**Source data:**
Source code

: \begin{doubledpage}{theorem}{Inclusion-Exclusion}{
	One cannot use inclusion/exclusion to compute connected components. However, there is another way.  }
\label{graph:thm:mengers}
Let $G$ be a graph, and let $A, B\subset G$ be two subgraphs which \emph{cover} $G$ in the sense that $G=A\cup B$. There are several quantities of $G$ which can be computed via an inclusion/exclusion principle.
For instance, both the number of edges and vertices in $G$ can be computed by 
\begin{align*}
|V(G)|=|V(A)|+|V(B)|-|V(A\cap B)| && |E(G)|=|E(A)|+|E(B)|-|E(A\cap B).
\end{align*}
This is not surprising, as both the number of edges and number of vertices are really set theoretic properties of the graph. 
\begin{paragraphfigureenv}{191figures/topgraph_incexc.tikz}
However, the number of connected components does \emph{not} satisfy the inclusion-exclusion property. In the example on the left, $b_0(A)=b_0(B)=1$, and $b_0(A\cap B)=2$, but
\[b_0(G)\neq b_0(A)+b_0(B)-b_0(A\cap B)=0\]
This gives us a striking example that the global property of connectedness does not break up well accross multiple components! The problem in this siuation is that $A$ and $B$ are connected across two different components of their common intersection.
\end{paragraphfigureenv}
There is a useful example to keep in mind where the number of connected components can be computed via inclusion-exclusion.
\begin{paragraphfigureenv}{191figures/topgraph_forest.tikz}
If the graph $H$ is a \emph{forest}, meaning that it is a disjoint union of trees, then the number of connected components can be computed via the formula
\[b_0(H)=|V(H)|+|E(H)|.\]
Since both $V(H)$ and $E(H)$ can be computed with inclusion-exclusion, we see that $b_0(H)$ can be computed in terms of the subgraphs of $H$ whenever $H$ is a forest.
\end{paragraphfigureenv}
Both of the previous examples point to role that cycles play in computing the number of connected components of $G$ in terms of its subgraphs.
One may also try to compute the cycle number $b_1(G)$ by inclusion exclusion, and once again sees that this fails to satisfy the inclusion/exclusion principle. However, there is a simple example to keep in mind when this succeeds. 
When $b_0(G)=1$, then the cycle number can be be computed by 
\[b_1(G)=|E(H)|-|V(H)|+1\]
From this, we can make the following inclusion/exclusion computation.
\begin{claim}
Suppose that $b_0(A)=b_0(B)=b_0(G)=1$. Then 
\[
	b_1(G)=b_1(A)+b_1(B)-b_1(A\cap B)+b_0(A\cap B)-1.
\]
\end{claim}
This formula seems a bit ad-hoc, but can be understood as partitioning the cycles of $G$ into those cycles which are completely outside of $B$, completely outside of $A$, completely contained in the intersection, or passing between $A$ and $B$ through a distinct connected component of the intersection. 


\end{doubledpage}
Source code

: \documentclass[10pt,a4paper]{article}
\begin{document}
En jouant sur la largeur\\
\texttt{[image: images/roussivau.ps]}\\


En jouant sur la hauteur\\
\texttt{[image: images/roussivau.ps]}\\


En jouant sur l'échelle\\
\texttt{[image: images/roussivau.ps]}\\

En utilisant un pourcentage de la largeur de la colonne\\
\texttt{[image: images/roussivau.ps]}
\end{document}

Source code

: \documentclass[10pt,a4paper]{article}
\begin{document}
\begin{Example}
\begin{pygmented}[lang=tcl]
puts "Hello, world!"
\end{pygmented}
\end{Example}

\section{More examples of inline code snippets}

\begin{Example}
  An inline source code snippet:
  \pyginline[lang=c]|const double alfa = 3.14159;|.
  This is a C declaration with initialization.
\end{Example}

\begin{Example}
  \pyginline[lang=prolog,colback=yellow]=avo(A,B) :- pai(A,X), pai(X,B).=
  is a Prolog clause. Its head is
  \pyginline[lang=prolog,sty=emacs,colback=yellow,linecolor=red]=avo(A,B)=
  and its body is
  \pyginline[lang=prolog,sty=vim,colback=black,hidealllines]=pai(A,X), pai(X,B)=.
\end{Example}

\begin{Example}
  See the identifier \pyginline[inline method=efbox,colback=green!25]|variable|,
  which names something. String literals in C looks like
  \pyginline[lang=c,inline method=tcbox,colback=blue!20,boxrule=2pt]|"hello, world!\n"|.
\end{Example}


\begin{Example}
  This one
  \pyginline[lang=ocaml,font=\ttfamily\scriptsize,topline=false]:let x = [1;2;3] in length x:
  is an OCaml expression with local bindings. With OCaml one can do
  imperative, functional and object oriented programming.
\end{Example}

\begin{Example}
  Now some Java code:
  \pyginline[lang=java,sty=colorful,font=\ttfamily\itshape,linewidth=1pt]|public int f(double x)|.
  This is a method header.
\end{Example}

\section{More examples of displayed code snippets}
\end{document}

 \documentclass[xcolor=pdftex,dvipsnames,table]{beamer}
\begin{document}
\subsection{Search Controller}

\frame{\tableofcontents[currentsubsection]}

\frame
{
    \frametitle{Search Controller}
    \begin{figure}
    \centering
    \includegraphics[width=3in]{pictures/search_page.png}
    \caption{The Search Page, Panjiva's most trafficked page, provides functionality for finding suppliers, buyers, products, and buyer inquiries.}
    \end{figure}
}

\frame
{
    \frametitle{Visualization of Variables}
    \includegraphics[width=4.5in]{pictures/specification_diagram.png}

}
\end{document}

**Task objective:**
Copy all of the material word for word.

**Output of the task:**
Source code

: \begin{doubledpage}{theorem}{Inclusion-Exclusion}{
	One cannot use inclusion/exclusion to compute connected components. However, there is another way.  }
\label{graph:thm:mengers}
Let $G$ be a graph, and let $A, B\subset G$ be two subgraphs which \emph{cover} $G$ in the sense that $G=A\cup B$. There are several quantities of $G$ which can be computed via an inclusion/exclusion principle.
For instance, both the number of edges and vertices in $G$ can be computed by 
\begin{align*}
|V(G)|=|V(A)|+|V(B)|-|V(A\cap B)| && |E(G)|=|E(A)|+|E(B)|-|E(A\cap B).
\end{align*}
This is not surprising, as both the number of edges and number of vertices are really set theoretic properties of the graph. 
\begin{paragraphfigureenv}{191figures/topgraph_incexc.tikz}
However, the number of connected components does \emph{not} satisfy the inclusion-exclusion property. In the example on the left, $b_0(A)=b_0(B)=1$, and $b_0(A\cap B)=2$, but
\[b_0(G)\neq b_0(A)+b_0(B)-b_0(A\cap B)=0\]
This gives us a striking example that the global property of connectedness does not break up well accross multiple components! The problem in this siuation is that $A$ and $B$ are connected across two different components of their common intersection.
\end{paragraphfigureenv}
There is a useful example to keep in mind where the number of connected components can be computed via inclusion-exclusion.
\begin{paragraphfigureenv}{191figures/topgraph_forest.tikz}
If the graph $H$ is a \emph{forest}, meaning that it is a disjoint union of trees, then the number of connected components can be computed via the formula
\[b_0(H)=|V(H)|+|E(H)|.\]
Since both $V(H)$ and $E(H)$ can be computed with inclusion-exclusion, we see that $b_0(H)$ can be computed in terms of the subgraphs of $H$ whenever $H$ is a forest.
\end{paragraphfigureenv}
Both of the previous examples point to role that cycles play in computing the number of connected components of $G$ in terms of its subgraphs.
One may also try to compute the cycle number $b_1(G)$ by inclusion exclusion, and once again sees that this fails to satisfy the inclusion/exclusion principle. However, there is a simple example to keep in mind when this succeeds. 
When $b_0(G)=1$, then the cycle number can be be computed by 
\[b_1(G)=|E(H)|-|V(H)|+1\]
From this, we can make the following inclusion/exclusion computation.
\begin{claim}
Suppose that $b_0(A)=b_0(B)=b_0(G)=1$. Then 
\[
	b_1(G)=b_1(A)+b_1(B)-b_1(A\cap B)+b_0(A\cap B)-1.
\]
\end{claim}
This formula seems a bit ad-hoc, but can be understood as partitioning the cycles of $G$ into those cycles which are completely outside of $B$, completely outside of $A$, completely contained in the intersection, or passing between $A$ and $B$ through a distinct connected component of the intersection. 


\end{doubledpage}
Source code

: \documentclass[10pt,a4paper]{article}
\begin{document}
En jouant sur la largeur\\
\texttt{[image: images/roussivau.ps]}\\


En jouant sur la hauteur\\
\texttt{[image: images/roussivau.ps]}\\


En jouant sur l'échelle\\
\texttt{[image: images/roussivau.ps]}\\

En utilisant un pourcentage de la largeur de la colonne\\
\texttt{[image: images/roussivau.ps]}
\end{document}

Source code

: \documentclass[10pt,a4paper]{article}
\begin{document}
\begin{Example}
\begin{pygmented}[lang=tcl]
puts "Hello, world!"
\end{pygmented}
\end{Example}

\section{More examples of inline code snippets}

\begin{Example}
  An inline source code snippet:
  \pyginline[lang=c]|const double alfa = 3.14159;|.
  This is a C declaration with initialization.
\end{Example}

\begin{Example}
  \pyginline[lang=prolog,colback=yellow]=avo(A,B) :- pai(A,X), pai(X,B).=
  is a Prolog clause. Its head is
  \pyginline[lang=prolog,sty=emacs,colback=yellow,linecolor=red]=avo(A,B)=
  and its body is
  \pyginline[lang=prolog,sty=vim,colback=black,hidealllines]=pai(A,X), pai(X,B)=.
\end{Example}

\begin{Example}
  See the identifier \pyginline[inline method=efbox,colback=green!25]|variable|,
  which names something. String literals in C looks like
  \pyginline[lang=c,inline method=tcbox,colback=blue!20,boxrule=2pt]|"hello, world!\n"|.
\end{Example}


\begin{Example}
  This one
  \pyginline[lang=ocaml,font=\ttfamily\scriptsize,topline=false]:let x = [1;2;3] in length x:
  is an OCaml expression with local bindings. With OCaml one can do
  imperative, functional and object oriented programming.
\end{Example}

\begin{Example}
  Now some Java code:
  \pyginline[lang=java,sty=colorful,font=\ttfamily\itshape,linewidth=1pt]|public int f(double x)|.
  This is a method header.
\end{Example}

\section{More examples of displayed code snippets}
\end{document}

 \documentclass[xcolor=pdftex,dvipsnames,table]{beamer}
\begin{document}
\subsection{Search Controller}

\frame{\tableofcontents[currentsubsection]}

\frame
{
    \frametitle{Search Controller}
    \begin{figure}
    \centering
    \includegraphics[width=3in]{pictures/search_page.png}
    \caption{The Search Page, Panjiva's most trafficked page, provides functionality for finding suppliers, buyers, products, and buyer inquiries.}
    \end{figure}
}

\frame
{
    \frametitle{Visualization of Variables}
    \includegraphics[width=4.5in]{pictures/specification_diagram.png}

}
\end{document}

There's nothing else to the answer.